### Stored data
------------------------------------------------------------
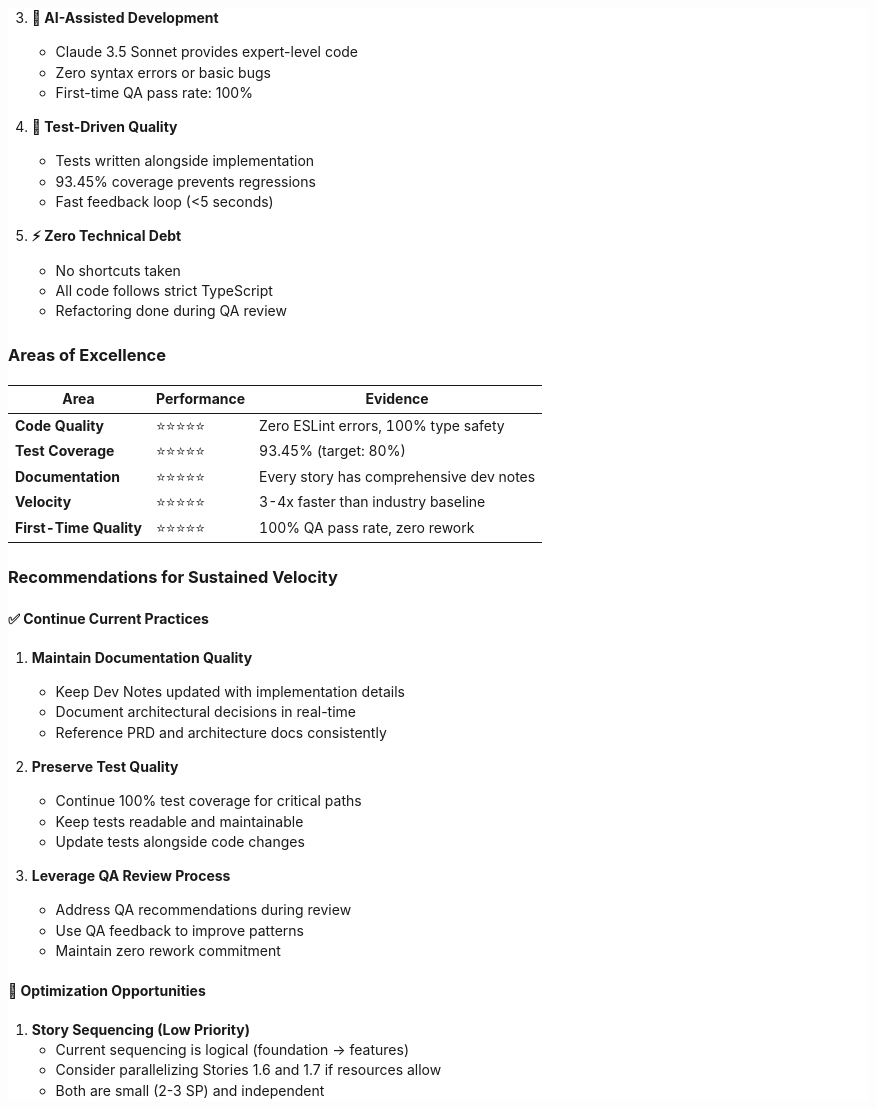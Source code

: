 3. **🤖 AI-Assisted Development**
   - Claude 3.5 Sonnet provides expert-level code
   - Zero syntax errors or basic bugs
   - First-time QA pass rate: 100%

4. **🧪 Test-Driven Quality**
   - Tests written alongside implementation
   - 93.45% coverage prevents regressions
   - Fast feedback loop (<5 seconds)

5. **⚡ Zero Technical Debt**
   - No shortcuts taken
   - All code follows strict TypeScript
   - Refactoring done during QA review

### Areas of Excellence

| Area | Performance | Evidence |
|------|-------------|----------|
| **Code Quality** | ⭐⭐⭐⭐⭐ | Zero ESLint errors, 100% type safety |
| **Test Coverage** | ⭐⭐⭐⭐⭐ | 93.45% (target: 80%) |
| **Documentation** | ⭐⭐⭐⭐⭐ | Every story has comprehensive dev notes |
| **Velocity** | ⭐⭐⭐⭐⭐ | 3-4x faster than industry baseline |
| **First-Time Quality** | ⭐⭐⭐⭐⭐ | 100% QA pass rate, zero rework |

### Recommendations for Sustained Velocity

#### ✅ **Continue Current Practices**

1. **Maintain Documentation Quality**
   - Keep Dev Notes updated with implementation details
   - Document architectural decisions in real-time
   - Reference PRD and architecture docs consistently

2. **Preserve Test Quality**
   - Continue 100% test coverage for critical paths
   - Keep tests readable and maintainable
   - Update tests alongside code changes

3. **Leverage QA Review Process**
   - Address QA recommendations during review
   - Use QA feedback to improve patterns
   - Maintain zero rework commitment

#### 🚀 **Optimization Opportunities**

1. **Story Sequencing (Low Priority)**
   - Current sequencing is logical (foundation → features)
   - Consider parallelizing Stories 1.6 and 1.7 if resources allow
   - Both are small (2-3 SP) and independent

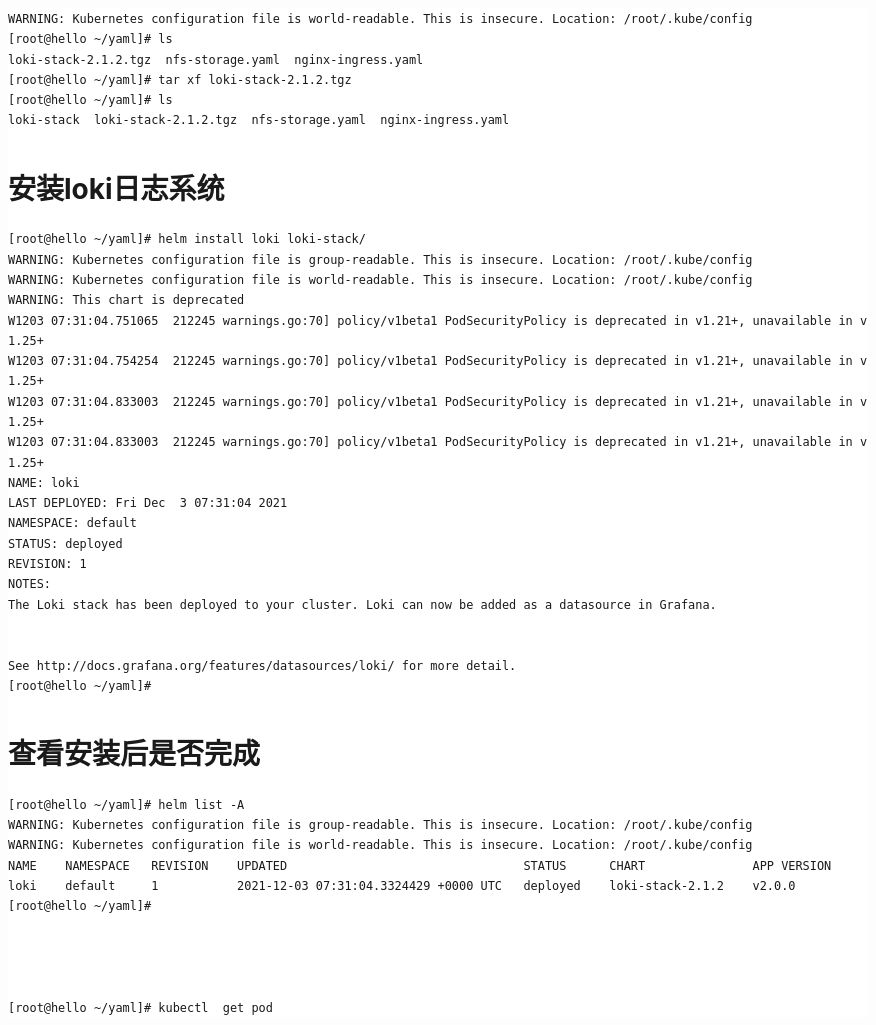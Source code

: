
 ```
WARNING: Kubernetes configuration file is world-readable. This is insecure. Location: /root/.kube/config
[root@hello ~/yaml]# ls
loki-stack-2.1.2.tgz  nfs-storage.yaml  nginx-ingress.yaml
[root@hello ~/yaml]# tar xf loki-stack-2.1.2.tgz
[root@hello ~/yaml]# ls
loki-stack  loki-stack-2.1.2.tgz  nfs-storage.yaml  nginx-ingress.yaml
```

  
  

# 安装loki日志系统

  

```
[root@hello ~/yaml]# helm install loki loki-stack/
WARNING: Kubernetes configuration file is group-readable. This is insecure. Location: /root/.kube/config
WARNING: Kubernetes configuration file is world-readable. This is insecure. Location: /root/.kube/config
WARNING: This chart is deprecated
W1203 07:31:04.751065  212245 warnings.go:70] policy/v1beta1 PodSecurityPolicy is deprecated in v1.21+, unavailable in v1.25+
W1203 07:31:04.754254  212245 warnings.go:70] policy/v1beta1 PodSecurityPolicy is deprecated in v1.21+, unavailable in v1.25+
W1203 07:31:04.833003  212245 warnings.go:70] policy/v1beta1 PodSecurityPolicy is deprecated in v1.21+, unavailable in v1.25+
W1203 07:31:04.833003  212245 warnings.go:70] policy/v1beta1 PodSecurityPolicy is deprecated in v1.21+, unavailable in v1.25+
NAME: loki
LAST DEPLOYED: Fri Dec  3 07:31:04 2021
NAMESPACE: default
STATUS: deployed
REVISION: 1
NOTES:
The Loki stack has been deployed to your cluster. Loki can now be added as a datasource in Grafana.


See http://docs.grafana.org/features/datasources/loki/ for more detail.
[root@hello ~/yaml]#
```

  

# 查看安装后是否完成

  

```
[root@hello ~/yaml]# helm list -A
WARNING: Kubernetes configuration file is group-readable. This is insecure. Location: /root/.kube/config
WARNING: Kubernetes configuration file is world-readable. This is insecure. Location: /root/.kube/config
NAME    NAMESPACE   REVISION    UPDATED                                 STATUS      CHART               APP VERSION
loki    default     1           2021-12-03 07:31:04.3324429 +0000 UTC   deployed    loki-stack-2.1.2    v2.0.0    
[root@hello ~/yaml]#




[root@hello ~/yaml]# kubectl  get pod
```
------------------------------------------------------------
### Instructions for the task
Every line above should be transcribed word for word; leave the pictures out.

### Answer below
Source code

: 3. **🤖 AI-Assisted Development**
   - Claude 3.5 Sonnet provides expert-level code
   - Zero syntax errors or basic bugs
   - First-time QA pass rate: 100%

4. **🧪 Test-Driven Quality**
   - Tests written alongside implementation
   - 93.45% coverage prevents regressions
   - Fast feedback loop (<5 seconds)

5. **⚡ Zero Technical Debt**
   - No shortcuts taken
   - All code follows strict TypeScript
   - Refactoring done during QA review

### Areas of Excellence

| Area | Performance | Evidence |
|------|-------------|----------|
| **Code Quality** | ⭐⭐⭐⭐⭐ | Zero ESLint errors, 100% type safety |
| **Test Coverage** | ⭐⭐⭐⭐⭐ | 93.45% (target: 80%) |
| **Documentation** | ⭐⭐⭐⭐⭐ | Every story has comprehensive dev notes |
| **Velocity** | ⭐⭐⭐⭐⭐ | 3-4x faster than industry baseline |
| **First-Time Quality** | ⭐⭐⭐⭐⭐ | 100% QA pass rate, zero rework |

### Recommendations for Sustained Velocity

#### ✅ **Continue Current Practices**

1. **Maintain Documentation Quality**
   - Keep Dev Notes updated with implementation details
   - Document architectural decisions in real-time
   - Reference PRD and architecture docs consistently

2. **Preserve Test Quality**
   - Continue 100% test coverage for critical paths
   - Keep tests readable and maintainable
   - Update tests alongside code changes

3. **Leverage QA Review Process**
   - Address QA recommendations during review
   - Use QA feedback to improve patterns
   - Maintain zero rework commitment

#### 🚀 **Optimization Opportunities**

1. **Story Sequencing (Low Priority)**
   - Current sequencing is logical (foundation → features)
   - Consider parallelizing Stories 1.6 and 1.7 if resources allow
   - Both are small (2-3 SP) and independent

Source code

:
 ```
WARNING: Kubernetes configuration file is world-readable. This is insecure. Location: /root/.kube/config
[root@hello ~/yaml]# ls
loki-stack-2.1.2.tgz  nfs-storage.yaml  nginx-ingress.yaml
[root@hello ~/yaml]# tar xf loki-stack-2.1.2.tgz
[root@hello ~/yaml]# ls
loki-stack  loki-stack-2.1.2.tgz  nfs-storage.yaml  nginx-ingress.yaml
```

  
  

# 安装loki日志系统

  

```
[root@hello ~/yaml]# helm install loki loki-stack/
WARNING: Kubernetes configuration file is group-readable. This is insecure. Location: /root/.kube/config
WARNING: Kubernetes configuration file is world-readable. This is insecure. Location: /root/.kube/config
WARNING: This chart is deprecated
W1203 07:31:04.751065  212245 warnings.go:70] policy/v1beta1 PodSecurityPolicy is deprecated in v1.21+, unavailable in v1.25+
W1203 07:31:04.754254  212245 warnings.go:70] policy/v1beta1 PodSecurityPolicy is deprecated in v1.21+, unavailable in v1.25+
W1203 07:31:04.833003  212245 warnings.go:70] policy/v1beta1 PodSecurityPolicy is deprecated in v1.21+, unavailable in v1.25+
W1203 07:31:04.833003  212245 warnings.go:70] policy/v1beta1 PodSecurityPolicy is deprecated in v1.21+, unavailable in v1.25+
NAME: loki
LAST DEPLOYED: Fri Dec  3 07:31:04 2021
NAMESPACE: default
STATUS: deployed
REVISION: 1
NOTES:
The Loki stack has been deployed to your cluster. Loki can now be added as a datasource in Grafana.


See http://docs.grafana.org/features/datasources/loki/ for more detail.
[root@hello ~/yaml]#
```

  

# 查看安装后是否完成

  

```
[root@hello ~/yaml]# helm list -A
WARNING: Kubernetes configuration file is group-readable. This is insecure. Location: /root/.kube/config
WARNING: Kubernetes configuration file is world-readable. This is insecure. Location: /root/.kube/config
NAME    NAMESPACE   REVISION    UPDATED                                 STATUS      CHART               APP VERSION
loki    default     1           2021-12-03 07:31:04.3324429 +0000 UTC   deployed    loki-stack-2.1.2    v2.0.0    
[root@hello ~/yaml]#




[root@hello ~/yaml]# kubectl  get pod
```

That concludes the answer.